YOUR ASSIGNMENT: Could you set down exactly the lines in the records below between the line holding "1. **Upload files** to your web server" and the line holding "- **Backend Deployment**: Deploy", inclusive?

== == ==

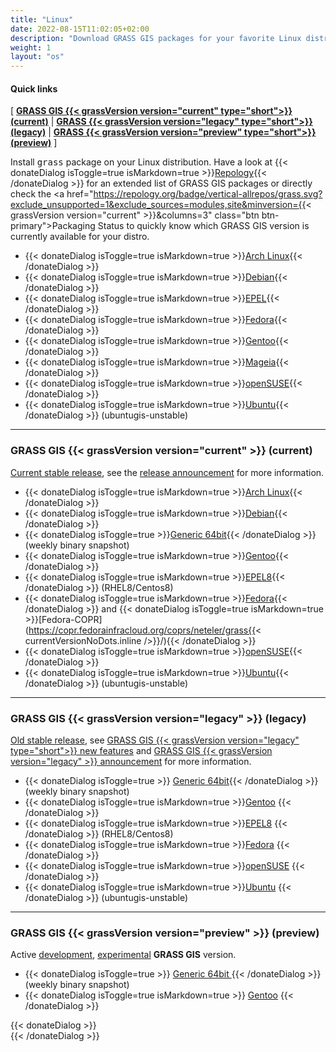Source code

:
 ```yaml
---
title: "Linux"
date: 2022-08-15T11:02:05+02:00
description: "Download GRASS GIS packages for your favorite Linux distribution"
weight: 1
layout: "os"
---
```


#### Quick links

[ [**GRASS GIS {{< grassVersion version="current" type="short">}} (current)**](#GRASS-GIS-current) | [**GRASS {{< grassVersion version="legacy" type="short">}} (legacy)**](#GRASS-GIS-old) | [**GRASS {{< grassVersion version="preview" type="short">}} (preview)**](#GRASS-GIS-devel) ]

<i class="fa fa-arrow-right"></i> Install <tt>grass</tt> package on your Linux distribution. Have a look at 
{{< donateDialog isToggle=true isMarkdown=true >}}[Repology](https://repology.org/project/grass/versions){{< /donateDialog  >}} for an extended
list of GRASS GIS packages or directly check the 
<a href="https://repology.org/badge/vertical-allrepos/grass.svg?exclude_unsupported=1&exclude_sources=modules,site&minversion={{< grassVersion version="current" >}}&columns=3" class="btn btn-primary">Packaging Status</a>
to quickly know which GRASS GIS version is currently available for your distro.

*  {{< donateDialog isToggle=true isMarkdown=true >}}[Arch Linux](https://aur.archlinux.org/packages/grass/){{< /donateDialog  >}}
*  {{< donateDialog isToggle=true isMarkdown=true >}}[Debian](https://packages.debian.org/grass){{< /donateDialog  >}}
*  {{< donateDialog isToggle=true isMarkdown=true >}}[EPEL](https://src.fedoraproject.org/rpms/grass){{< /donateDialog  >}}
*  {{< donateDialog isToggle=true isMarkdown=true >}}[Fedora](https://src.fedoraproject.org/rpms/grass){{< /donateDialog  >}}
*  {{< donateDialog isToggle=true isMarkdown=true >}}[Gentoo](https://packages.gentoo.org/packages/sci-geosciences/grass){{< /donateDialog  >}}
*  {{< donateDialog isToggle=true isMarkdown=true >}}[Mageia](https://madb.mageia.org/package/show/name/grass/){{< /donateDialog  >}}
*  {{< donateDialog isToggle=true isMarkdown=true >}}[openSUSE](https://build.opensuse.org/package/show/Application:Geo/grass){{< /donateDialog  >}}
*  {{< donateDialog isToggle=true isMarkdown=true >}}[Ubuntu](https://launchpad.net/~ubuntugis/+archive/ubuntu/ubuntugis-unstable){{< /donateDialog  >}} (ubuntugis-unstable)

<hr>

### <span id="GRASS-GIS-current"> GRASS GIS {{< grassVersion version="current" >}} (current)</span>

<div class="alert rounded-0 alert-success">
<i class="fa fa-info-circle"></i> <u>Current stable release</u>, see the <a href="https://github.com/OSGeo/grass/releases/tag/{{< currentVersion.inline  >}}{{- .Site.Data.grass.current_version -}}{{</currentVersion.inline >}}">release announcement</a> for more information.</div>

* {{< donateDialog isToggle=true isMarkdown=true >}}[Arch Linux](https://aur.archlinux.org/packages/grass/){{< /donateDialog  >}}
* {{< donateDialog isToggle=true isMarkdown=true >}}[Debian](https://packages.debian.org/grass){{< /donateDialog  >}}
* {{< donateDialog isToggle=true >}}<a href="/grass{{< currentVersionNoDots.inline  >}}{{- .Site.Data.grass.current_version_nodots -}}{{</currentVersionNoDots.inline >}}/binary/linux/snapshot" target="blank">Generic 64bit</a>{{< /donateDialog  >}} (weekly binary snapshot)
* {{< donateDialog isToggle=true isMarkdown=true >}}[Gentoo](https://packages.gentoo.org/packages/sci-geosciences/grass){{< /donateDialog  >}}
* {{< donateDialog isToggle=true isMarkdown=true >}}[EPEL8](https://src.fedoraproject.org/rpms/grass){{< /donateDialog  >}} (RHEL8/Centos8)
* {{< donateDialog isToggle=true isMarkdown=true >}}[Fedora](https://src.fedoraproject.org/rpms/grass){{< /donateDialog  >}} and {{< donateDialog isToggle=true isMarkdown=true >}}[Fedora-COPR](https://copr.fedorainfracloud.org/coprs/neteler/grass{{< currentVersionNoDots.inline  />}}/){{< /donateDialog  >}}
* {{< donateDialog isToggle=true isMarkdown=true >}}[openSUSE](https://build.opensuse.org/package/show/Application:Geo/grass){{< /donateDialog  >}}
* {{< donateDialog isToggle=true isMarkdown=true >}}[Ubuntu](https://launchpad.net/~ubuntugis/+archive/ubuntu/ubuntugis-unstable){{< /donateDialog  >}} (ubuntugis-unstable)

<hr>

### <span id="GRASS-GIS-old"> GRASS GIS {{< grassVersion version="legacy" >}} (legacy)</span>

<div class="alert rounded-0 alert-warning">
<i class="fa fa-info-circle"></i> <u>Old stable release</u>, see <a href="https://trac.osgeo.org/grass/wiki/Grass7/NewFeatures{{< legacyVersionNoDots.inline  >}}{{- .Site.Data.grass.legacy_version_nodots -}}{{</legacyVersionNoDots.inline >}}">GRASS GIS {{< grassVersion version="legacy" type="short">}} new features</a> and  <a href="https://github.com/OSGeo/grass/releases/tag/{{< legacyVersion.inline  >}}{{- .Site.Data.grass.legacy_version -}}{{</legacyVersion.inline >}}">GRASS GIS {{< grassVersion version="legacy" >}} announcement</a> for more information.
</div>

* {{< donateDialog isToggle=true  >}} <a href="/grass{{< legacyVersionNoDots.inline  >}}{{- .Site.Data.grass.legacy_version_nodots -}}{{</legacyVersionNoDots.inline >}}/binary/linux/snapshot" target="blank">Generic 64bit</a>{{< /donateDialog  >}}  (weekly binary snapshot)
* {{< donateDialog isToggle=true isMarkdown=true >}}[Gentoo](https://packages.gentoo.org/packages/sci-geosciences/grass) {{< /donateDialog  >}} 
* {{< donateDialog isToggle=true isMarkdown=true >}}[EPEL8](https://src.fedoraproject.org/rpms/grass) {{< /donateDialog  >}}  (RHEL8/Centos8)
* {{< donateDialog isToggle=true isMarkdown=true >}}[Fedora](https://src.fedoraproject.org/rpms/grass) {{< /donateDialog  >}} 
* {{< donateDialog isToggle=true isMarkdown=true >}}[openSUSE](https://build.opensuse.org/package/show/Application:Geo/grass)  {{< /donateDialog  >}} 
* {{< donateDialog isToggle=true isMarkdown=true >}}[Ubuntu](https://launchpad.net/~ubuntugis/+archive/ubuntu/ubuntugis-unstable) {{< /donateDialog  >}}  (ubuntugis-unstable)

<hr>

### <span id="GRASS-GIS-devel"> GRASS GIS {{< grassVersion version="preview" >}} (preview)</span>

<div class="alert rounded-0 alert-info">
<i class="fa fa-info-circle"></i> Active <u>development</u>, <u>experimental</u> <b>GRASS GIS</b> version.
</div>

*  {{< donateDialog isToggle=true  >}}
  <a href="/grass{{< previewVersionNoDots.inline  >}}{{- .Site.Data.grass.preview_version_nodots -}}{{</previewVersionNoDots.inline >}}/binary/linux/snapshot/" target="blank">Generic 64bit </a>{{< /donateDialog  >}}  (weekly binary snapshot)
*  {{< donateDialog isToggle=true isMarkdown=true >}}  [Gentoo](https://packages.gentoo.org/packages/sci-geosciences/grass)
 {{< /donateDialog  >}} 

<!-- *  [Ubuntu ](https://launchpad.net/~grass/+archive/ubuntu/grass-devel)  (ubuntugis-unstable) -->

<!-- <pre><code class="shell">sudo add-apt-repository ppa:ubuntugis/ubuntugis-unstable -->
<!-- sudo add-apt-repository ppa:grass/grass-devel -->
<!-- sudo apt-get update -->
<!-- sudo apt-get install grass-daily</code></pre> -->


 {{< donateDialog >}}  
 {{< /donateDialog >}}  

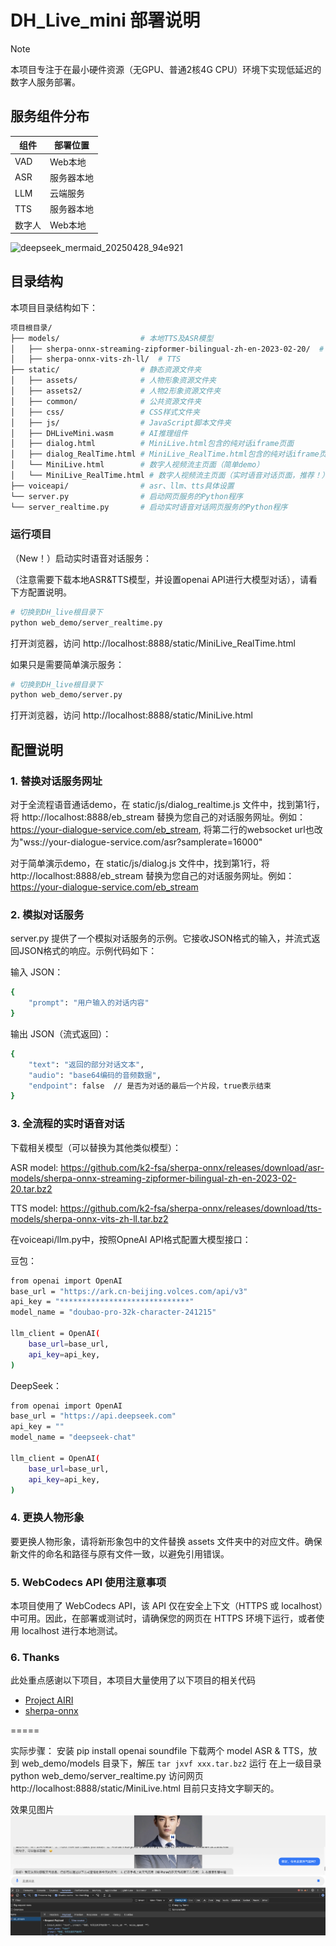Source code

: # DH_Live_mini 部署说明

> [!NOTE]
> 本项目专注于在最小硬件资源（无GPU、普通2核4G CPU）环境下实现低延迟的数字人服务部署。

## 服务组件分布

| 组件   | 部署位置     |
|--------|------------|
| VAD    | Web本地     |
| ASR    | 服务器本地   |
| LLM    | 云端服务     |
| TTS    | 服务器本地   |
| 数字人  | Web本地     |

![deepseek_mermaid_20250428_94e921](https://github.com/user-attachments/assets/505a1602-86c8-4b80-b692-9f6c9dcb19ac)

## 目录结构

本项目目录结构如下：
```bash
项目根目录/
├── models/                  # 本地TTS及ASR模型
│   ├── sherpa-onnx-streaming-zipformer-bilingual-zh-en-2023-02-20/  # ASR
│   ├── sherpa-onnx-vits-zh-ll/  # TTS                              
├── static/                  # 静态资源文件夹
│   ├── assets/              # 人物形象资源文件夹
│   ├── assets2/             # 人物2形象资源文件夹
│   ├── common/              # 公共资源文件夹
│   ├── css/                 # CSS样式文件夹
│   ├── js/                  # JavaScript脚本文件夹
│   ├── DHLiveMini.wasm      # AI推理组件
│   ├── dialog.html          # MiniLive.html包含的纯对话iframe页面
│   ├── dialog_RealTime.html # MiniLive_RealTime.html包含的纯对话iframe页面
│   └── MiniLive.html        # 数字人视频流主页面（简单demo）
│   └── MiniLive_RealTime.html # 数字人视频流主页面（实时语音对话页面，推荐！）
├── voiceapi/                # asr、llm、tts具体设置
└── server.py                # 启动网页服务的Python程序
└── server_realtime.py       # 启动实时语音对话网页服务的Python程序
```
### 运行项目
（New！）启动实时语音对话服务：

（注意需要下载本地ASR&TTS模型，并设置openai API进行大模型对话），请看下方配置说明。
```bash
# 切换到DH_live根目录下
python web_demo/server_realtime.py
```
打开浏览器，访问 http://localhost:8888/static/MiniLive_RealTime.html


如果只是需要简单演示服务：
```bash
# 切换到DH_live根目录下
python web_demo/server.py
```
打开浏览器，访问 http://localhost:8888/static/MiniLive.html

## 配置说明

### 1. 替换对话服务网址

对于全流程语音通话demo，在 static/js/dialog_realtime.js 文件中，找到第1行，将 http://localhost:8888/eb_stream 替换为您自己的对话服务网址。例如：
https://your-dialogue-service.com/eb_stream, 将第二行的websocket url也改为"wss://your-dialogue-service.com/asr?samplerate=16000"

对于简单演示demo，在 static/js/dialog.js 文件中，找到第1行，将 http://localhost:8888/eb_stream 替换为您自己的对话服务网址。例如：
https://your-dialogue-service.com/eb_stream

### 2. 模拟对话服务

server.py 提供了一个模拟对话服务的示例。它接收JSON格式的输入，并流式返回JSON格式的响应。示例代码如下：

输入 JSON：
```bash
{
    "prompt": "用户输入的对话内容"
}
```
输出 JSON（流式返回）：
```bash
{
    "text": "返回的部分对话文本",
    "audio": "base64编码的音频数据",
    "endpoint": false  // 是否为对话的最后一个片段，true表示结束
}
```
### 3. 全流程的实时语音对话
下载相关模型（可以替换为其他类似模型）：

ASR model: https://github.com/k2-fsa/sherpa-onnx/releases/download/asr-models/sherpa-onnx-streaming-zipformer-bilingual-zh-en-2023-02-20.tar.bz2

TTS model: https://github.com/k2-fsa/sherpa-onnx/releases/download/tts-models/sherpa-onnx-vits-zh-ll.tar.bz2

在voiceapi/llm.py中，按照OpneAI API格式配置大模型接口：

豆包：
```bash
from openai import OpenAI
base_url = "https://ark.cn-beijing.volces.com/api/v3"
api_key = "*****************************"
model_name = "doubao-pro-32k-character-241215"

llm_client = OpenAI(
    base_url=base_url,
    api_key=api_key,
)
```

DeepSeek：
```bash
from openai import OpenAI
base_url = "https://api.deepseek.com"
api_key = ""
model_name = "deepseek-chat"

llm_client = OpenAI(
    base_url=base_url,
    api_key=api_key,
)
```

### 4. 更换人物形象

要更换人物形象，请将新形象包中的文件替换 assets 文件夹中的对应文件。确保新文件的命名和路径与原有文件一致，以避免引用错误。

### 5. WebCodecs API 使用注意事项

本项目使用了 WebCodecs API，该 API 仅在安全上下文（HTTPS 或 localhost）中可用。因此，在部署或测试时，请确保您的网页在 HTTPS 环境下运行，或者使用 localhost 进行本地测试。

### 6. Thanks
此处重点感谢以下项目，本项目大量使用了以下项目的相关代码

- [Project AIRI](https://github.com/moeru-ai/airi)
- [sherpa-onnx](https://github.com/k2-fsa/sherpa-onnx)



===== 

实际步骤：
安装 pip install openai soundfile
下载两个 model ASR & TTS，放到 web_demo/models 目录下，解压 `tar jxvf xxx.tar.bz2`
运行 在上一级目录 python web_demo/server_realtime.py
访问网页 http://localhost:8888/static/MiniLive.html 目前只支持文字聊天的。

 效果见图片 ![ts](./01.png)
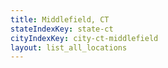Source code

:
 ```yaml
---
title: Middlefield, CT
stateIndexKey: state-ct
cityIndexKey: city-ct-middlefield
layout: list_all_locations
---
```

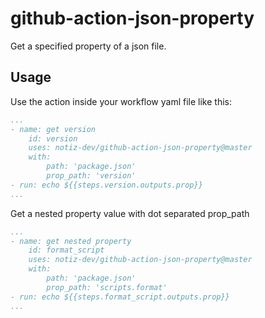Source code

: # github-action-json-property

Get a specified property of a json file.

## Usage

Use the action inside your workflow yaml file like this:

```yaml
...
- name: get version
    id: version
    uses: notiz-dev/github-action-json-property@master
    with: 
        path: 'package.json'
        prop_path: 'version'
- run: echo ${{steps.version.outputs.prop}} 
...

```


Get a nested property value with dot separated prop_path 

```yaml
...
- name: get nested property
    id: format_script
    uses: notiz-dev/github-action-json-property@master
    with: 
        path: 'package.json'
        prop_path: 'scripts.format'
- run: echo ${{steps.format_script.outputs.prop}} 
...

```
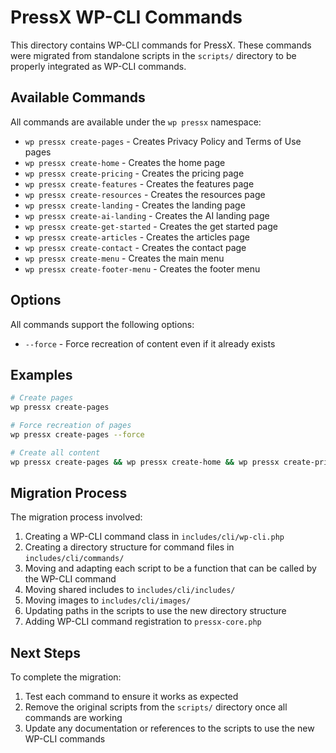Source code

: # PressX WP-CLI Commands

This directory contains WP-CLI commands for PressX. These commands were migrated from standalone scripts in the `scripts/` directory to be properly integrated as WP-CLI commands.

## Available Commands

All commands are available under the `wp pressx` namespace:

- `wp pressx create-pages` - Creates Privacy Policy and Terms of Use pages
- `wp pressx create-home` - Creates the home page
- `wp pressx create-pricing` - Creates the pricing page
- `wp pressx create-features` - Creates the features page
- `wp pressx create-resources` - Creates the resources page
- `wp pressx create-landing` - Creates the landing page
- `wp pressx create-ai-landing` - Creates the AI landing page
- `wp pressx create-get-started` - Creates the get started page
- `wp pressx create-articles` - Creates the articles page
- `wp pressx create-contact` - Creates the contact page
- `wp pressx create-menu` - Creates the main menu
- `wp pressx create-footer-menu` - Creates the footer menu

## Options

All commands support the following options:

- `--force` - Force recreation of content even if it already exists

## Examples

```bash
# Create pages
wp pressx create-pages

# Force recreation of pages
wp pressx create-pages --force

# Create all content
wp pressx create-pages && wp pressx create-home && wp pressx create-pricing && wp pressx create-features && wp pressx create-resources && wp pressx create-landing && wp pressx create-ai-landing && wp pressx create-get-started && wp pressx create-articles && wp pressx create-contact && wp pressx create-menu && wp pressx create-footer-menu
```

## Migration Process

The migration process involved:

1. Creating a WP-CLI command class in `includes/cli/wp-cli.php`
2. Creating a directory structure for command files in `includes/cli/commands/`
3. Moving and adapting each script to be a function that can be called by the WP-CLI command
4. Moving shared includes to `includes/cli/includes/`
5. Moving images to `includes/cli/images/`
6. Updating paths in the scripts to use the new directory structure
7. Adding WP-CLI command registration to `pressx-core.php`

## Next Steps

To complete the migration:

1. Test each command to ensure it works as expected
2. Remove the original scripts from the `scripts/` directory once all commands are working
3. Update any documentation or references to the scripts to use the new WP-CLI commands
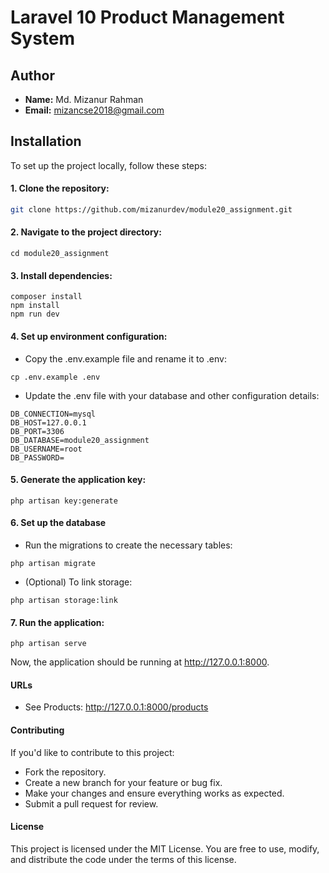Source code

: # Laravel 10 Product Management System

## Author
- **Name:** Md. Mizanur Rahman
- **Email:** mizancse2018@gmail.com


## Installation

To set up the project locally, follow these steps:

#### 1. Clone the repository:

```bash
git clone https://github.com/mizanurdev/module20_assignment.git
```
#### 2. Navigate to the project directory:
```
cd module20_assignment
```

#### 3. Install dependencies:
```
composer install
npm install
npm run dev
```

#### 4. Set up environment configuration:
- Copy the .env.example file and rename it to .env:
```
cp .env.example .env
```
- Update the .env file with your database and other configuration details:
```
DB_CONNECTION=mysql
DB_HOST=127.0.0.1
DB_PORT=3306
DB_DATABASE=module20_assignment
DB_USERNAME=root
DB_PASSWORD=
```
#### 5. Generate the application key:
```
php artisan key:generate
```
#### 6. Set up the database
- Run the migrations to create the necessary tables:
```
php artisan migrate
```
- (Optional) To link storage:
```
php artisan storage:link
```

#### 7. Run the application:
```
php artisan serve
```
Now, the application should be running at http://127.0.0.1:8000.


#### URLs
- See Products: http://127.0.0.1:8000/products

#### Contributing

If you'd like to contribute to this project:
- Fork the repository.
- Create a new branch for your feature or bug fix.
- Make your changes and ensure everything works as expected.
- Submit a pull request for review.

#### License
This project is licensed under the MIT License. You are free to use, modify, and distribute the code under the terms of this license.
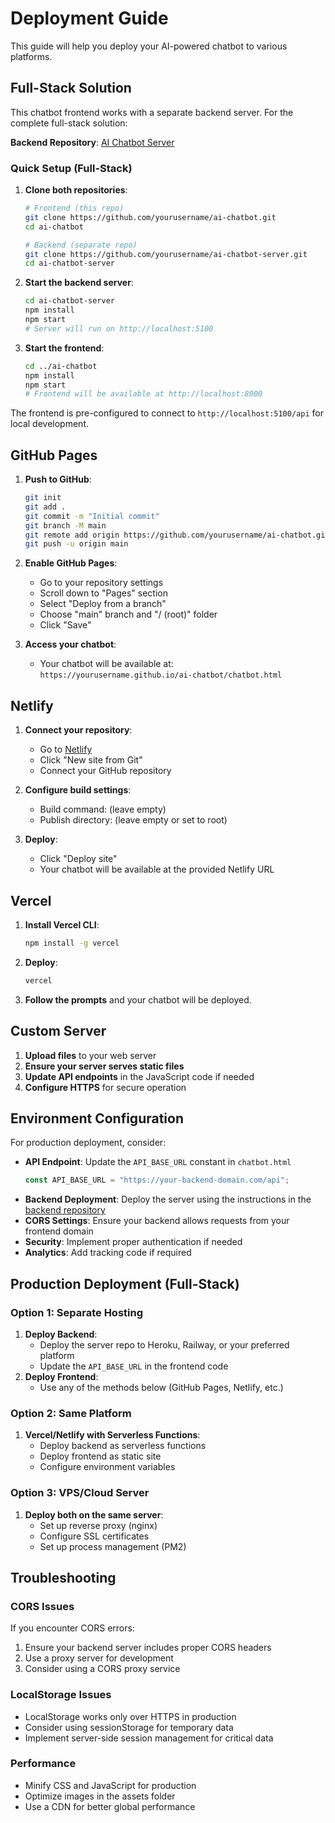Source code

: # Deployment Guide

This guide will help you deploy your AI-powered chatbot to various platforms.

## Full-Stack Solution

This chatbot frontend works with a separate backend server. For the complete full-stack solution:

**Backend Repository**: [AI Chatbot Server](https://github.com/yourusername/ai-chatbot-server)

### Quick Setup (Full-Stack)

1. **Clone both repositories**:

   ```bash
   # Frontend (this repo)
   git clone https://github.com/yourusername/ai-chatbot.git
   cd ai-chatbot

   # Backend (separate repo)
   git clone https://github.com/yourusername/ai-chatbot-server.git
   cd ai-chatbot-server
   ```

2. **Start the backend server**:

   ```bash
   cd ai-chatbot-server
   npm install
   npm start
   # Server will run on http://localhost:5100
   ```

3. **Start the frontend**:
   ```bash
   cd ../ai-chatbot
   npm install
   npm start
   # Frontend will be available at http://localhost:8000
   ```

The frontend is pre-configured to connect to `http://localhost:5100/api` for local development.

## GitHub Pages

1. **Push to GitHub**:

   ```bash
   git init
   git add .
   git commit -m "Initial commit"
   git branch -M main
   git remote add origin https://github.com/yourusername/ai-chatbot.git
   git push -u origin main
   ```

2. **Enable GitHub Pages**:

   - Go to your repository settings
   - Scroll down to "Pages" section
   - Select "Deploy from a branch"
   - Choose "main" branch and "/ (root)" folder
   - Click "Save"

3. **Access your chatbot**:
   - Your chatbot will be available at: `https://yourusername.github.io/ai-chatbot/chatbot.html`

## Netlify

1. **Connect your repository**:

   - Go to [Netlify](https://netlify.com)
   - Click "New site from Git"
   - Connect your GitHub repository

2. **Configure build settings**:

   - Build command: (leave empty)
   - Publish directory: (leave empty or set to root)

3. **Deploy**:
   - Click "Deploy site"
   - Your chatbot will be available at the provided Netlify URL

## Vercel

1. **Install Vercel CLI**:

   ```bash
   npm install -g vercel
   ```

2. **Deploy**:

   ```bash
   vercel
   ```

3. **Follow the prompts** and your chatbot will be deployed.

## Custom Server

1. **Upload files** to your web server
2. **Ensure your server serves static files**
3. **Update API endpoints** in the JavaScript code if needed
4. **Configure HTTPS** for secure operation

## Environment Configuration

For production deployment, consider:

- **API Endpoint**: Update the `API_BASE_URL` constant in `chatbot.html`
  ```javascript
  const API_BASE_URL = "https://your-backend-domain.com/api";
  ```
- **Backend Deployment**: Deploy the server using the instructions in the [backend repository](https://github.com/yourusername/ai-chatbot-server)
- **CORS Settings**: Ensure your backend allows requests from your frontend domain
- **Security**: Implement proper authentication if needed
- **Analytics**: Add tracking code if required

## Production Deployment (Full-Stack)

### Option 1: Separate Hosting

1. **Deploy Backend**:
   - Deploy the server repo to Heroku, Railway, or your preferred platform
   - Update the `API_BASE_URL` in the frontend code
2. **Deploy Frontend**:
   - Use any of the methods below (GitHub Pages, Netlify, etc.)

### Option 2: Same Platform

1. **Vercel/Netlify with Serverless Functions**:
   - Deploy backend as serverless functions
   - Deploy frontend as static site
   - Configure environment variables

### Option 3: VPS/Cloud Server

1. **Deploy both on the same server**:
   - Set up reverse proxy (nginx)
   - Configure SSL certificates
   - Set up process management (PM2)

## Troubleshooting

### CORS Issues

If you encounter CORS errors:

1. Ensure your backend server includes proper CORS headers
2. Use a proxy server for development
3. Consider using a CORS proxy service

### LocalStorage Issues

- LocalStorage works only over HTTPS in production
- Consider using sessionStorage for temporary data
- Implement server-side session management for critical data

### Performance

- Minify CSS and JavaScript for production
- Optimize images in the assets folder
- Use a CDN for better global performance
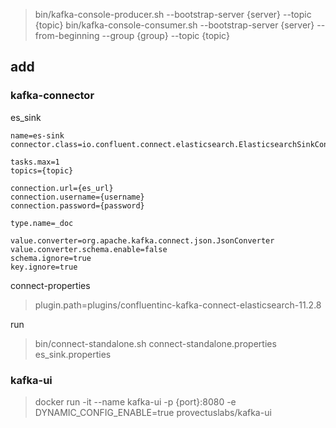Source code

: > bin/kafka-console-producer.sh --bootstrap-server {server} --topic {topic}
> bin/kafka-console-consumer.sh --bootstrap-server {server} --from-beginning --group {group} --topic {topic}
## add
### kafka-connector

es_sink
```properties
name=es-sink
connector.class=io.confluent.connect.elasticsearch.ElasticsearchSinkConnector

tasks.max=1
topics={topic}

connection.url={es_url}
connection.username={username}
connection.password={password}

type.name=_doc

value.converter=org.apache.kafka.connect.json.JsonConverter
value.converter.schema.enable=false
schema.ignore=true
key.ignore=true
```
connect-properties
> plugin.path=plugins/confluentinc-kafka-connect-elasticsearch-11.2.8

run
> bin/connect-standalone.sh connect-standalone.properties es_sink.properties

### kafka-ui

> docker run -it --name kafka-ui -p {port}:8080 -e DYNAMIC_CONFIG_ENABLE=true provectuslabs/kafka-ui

== == ==

SOLUTION TO THE EXERCISE:
1. **Upload files** to your web server
2. **Ensure your server serves static files**
3. **Update API endpoints** in the JavaScript code if needed
4. **Configure HTTPS** for secure operation

## Environment Configuration

For production deployment, consider:

- **API Endpoint**: Update the `API_BASE_URL` constant in `chatbot.html`
  ```javascript
  const API_BASE_URL = "https://your-backend-domain.com/api";
  ```
- **Backend Deployment**: Deploy the server using the instructions in the [backend repository](https://github.com/yourusername/ai-chatbot-server)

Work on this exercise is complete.